▶ **MATERIALS PROVIDED**
+---+

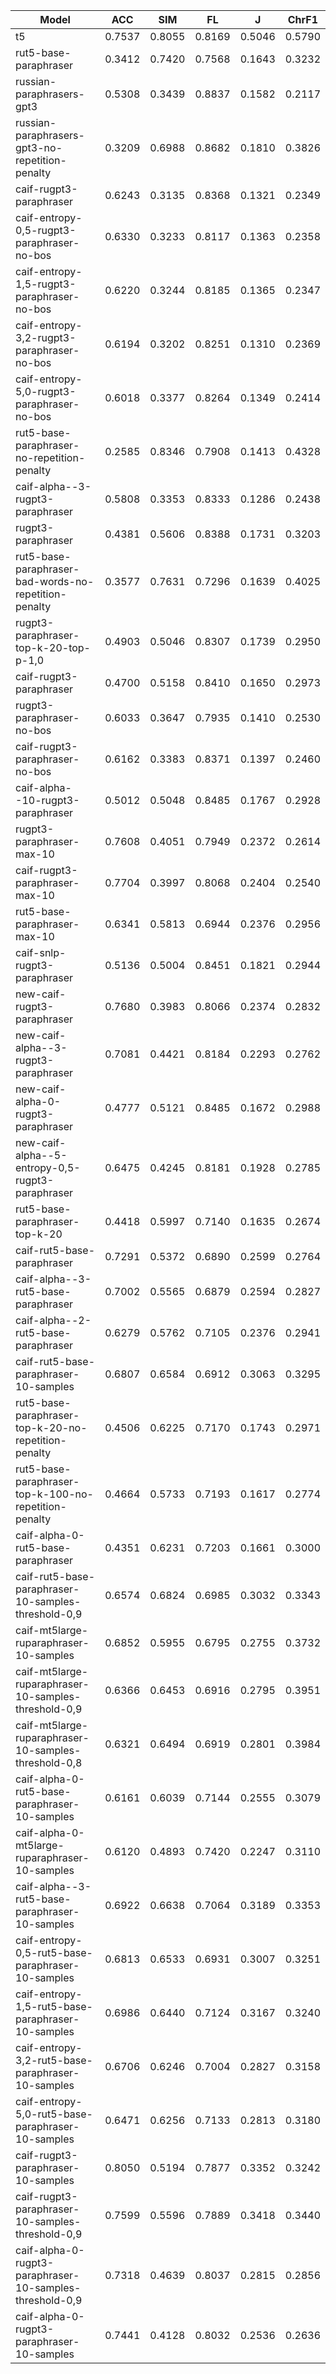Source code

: | Model                                                    | ACC    | SIM    | FL     | J      | ChrF1  |
|----------------------------------------------------------|--------|--------|--------|--------|--------|
| t5                                                       | 0.7537 | 0.8055 | 0.8169 | 0.5046 | 0.5790 |
| rut5-base-paraphraser                                    | 0.3412 | 0.7420 | 0.7568 | 0.1643 | 0.3232 |
| russian-paraphrasers-gpt3                                | 0.5308 | 0.3439 | 0.8837 | 0.1582 | 0.2117 |
| russian-paraphrasers-gpt3-no-repetition-penalty          | 0.3209 | 0.6988 | 0.8682 | 0.1810 | 0.3826 |
| caif-rugpt3-paraphraser                                  | 0.6243 | 0.3135 | 0.8368 | 0.1321 | 0.2349 |
| caif-entropy-0,5-rugpt3-paraphraser-no-bos               | 0.6330 | 0.3233 | 0.8117 | 0.1363 | 0.2358 |
| caif-entropy-1,5-rugpt3-paraphraser-no-bos               | 0.6220 | 0.3244 | 0.8185 | 0.1365 | 0.2347 |
| caif-entropy-3,2-rugpt3-paraphraser-no-bos               | 0.6194 | 0.3202 | 0.8251 | 0.1310 | 0.2369 |
| caif-entropy-5,0-rugpt3-paraphraser-no-bos               | 0.6018 | 0.3377 | 0.8264 | 0.1349 | 0.2414 |
| rut5-base-paraphraser-no-repetition-penalty              | 0.2585 | 0.8346 | 0.7908 | 0.1413 | 0.4328 |
| caif-alpha--3-rugpt3-paraphraser                         | 0.5808 | 0.3353 | 0.8333 | 0.1286 | 0.2438 |
| rugpt3-paraphraser                                       | 0.4381 | 0.5606 | 0.8388 | 0.1731 | 0.3203 |
| rut5-base-paraphraser-bad-words-no-repetition-penalty    | 0.3577 | 0.7631 | 0.7296 | 0.1639 | 0.4025 |
| rugpt3-paraphraser-top-k-20-top-p-1,0                    | 0.4903 | 0.5046 | 0.8307 | 0.1739 | 0.2950 |
| caif-rugpt3-paraphraser                                  | 0.4700 | 0.5158 | 0.8410 | 0.1650 | 0.2973 |
| rugpt3-paraphraser-no-bos                                | 0.6033 | 0.3647 | 0.7935 | 0.1410 | 0.2530 |
| caif-rugpt3-paraphraser-no-bos                           | 0.6162 | 0.3383 | 0.8371 | 0.1397 | 0.2460 |
| caif-alpha--10-rugpt3-paraphraser                        | 0.5012 | 0.5048 | 0.8485 | 0.1767 | 0.2928 |
| rugpt3-paraphraser-max-10                                | 0.7608 | 0.4051 | 0.7949 | 0.2372 | 0.2614 |
| caif-rugpt3-paraphraser-max-10                           | 0.7704 | 0.3997 | 0.8068 | 0.2404 | 0.2540 |
| rut5-base-paraphraser-max-10                             | 0.6341 | 0.5813 | 0.6944 | 0.2376 | 0.2956 |
| caif-snlp-rugpt3-paraphraser                             | 0.5136 | 0.5004 | 0.8451 | 0.1821 | 0.2944 |
| new-caif-rugpt3-paraphraser                              | 0.7680 | 0.3983 | 0.8066 | 0.2374 | 0.2832 |
| new-caif-alpha--3-rugpt3-paraphraser                     | 0.7081 | 0.4421 | 0.8184 | 0.2293 | 0.2762 |
| new-caif-alpha-0-rugpt3-paraphraser                      | 0.4777 | 0.5121 | 0.8485 | 0.1672 | 0.2988 |
| new-caif-alpha--5-entropy-0,5-rugpt3-paraphraser         | 0.6475 | 0.4245 | 0.8181 | 0.1928 | 0.2785 |
| rut5-base-paraphraser-top-k-20                           | 0.4418 | 0.5997 | 0.7140 | 0.1635 | 0.2674 |
| caif-rut5-base-paraphraser                               | 0.7291 | 0.5372 | 0.6890 | 0.2599 | 0.2764 |
| caif-alpha--3-rut5-base-paraphraser                      | 0.7002 | 0.5565 | 0.6879 | 0.2594 | 0.2827 |
| caif-alpha--2-rut5-base-paraphraser                      | 0.6279 | 0.5762 | 0.7105 | 0.2376 | 0.2941 |
| caif-rut5-base-paraphraser-10-samples                    | 0.6807 | 0.6584 | 0.6912 | 0.3063 | 0.3295 |
| rut5-base-paraphraser-top-k-20-no-repetition-penalty     | 0.4506 | 0.6225 | 0.7170 | 0.1743 | 0.2971 |
| rut5-base-paraphraser-top-k-100-no-repetition-penalty    | 0.4664 | 0.5733 | 0.7193 | 0.1617 | 0.2774 |
| caif-alpha-0-rut5-base-paraphraser                       | 0.4351 | 0.6231 | 0.7203 | 0.1661 | 0.3000 |
| caif-rut5-base-paraphraser-10-samples-threshold-0,9      | 0.6574 | 0.6824 | 0.6985 | 0.3032 | 0.3343 |
| caif-mt5large-ruparaphraser-10-samples                   | 0.6852 | 0.5955 | 0.6795 | 0.2755 | 0.3732 |
| caif-mt5large-ruparaphraser-10-samples-threshold-0,9     | 0.6366 | 0.6453 | 0.6916 | 0.2795 | 0.3951 |
| caif-mt5large-ruparaphraser-10-samples-threshold-0,8     | 0.6321 | 0.6494 | 0.6919 | 0.2801 | 0.3984 |
| caif-alpha-0-rut5-base-paraphraser-10-samples            | 0.6161 | 0.6039 | 0.7144 | 0.2555 | 0.3079 |
| caif-alpha-0-mt5large-ruparaphraser-10-samples           | 0.6120 | 0.4893 | 0.7420 | 0.2247 | 0.3110 |
| caif-alpha--3-rut5-base-paraphraser-10-samples           | 0.6922 | 0.6638 | 0.7064 | 0.3189 | 0.3353 |
| caif-entropy-0,5-rut5-base-paraphraser-10-samples        | 0.6813 | 0.6533 | 0.6931 | 0.3007 | 0.3251 |
| caif-entropy-1,5-rut5-base-paraphraser-10-samples        | 0.6986 | 0.6440 | 0.7124 | 0.3167 | 0.3240 |
| caif-entropy-3,2-rut5-base-paraphraser-10-samples        | 0.6706 | 0.6246 | 0.7004 | 0.2827 | 0.3158 |
| caif-entropy-5,0-rut5-base-paraphraser-10-samples        | 0.6471 | 0.6256 | 0.7133 | 0.2813 | 0.3180 |
| caif-rugpt3-paraphraser-10-samples                       | 0.8050 | 0.5194 | 0.7877 | 0.3352 | 0.3242 |
| caif-rugpt3-paraphraser-10-samples-threshold-0,9         | 0.7599 | 0.5596 | 0.7889 | 0.3418 | 0.3440 |
| caif-alpha-0-rugpt3-paraphraser-10-samples-threshold-0,9 | 0.7318 | 0.4639 | 0.8037 | 0.2815 | 0.2856 |
| caif-alpha-0-rugpt3-paraphraser-10-samples               | 0.7441 | 0.4128 | 0.8032 | 0.2536 | 0.2636 |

+---+

▶ **PROBLEM DESCRIPTION**
Lines of the listing above that hold the string "repetition" should each be copied.

▶ **ANSWER TO THE PROBLEM**
| russian-paraphrasers-gpt3-no-repetition-penalty          | 0.3209 | 0.6988 | 0.8682 | 0.1810 | 0.3826 |
| rut5-base-paraphraser-no-repetition-penalty              | 0.2585 | 0.8346 | 0.7908 | 0.1413 | 0.4328 |
| rut5-base-paraphraser-bad-words-no-repetition-penalty    | 0.3577 | 0.7631 | 0.7296 | 0.1639 | 0.4025 |
| rut5-base-paraphraser-top-k-20-no-repetition-penalty     | 0.4506 | 0.6225 | 0.7170 | 0.1743 | 0.2971 |
| rut5-base-paraphraser-top-k-100-no-repetition-penalty    | 0.4664 | 0.5733 | 0.7193 | 0.1617 | 0.2774 |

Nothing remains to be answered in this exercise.